● **DATA FOR PROCESSING**
Start of Block
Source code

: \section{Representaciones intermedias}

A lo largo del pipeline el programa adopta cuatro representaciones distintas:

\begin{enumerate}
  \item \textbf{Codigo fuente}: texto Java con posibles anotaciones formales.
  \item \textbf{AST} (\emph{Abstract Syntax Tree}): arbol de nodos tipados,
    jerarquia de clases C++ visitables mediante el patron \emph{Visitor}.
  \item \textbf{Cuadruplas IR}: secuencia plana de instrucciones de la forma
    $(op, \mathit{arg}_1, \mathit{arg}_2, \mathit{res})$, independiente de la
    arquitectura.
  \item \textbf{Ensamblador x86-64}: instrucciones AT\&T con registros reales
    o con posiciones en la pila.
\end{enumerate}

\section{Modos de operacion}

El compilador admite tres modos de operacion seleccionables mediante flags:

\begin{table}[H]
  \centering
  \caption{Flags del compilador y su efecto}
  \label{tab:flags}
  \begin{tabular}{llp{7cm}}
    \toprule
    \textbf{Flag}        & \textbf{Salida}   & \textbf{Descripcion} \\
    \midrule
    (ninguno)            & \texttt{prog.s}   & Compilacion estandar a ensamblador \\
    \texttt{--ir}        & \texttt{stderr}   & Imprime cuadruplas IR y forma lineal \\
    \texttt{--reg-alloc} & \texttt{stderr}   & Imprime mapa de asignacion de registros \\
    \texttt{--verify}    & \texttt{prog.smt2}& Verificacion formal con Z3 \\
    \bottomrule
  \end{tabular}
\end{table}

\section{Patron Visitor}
End of Block
● **WHAT NEEDS TO BE DONE**
Tally the lines in the records above that contain the word "mediante", and give only that number.

● **REPLY**
2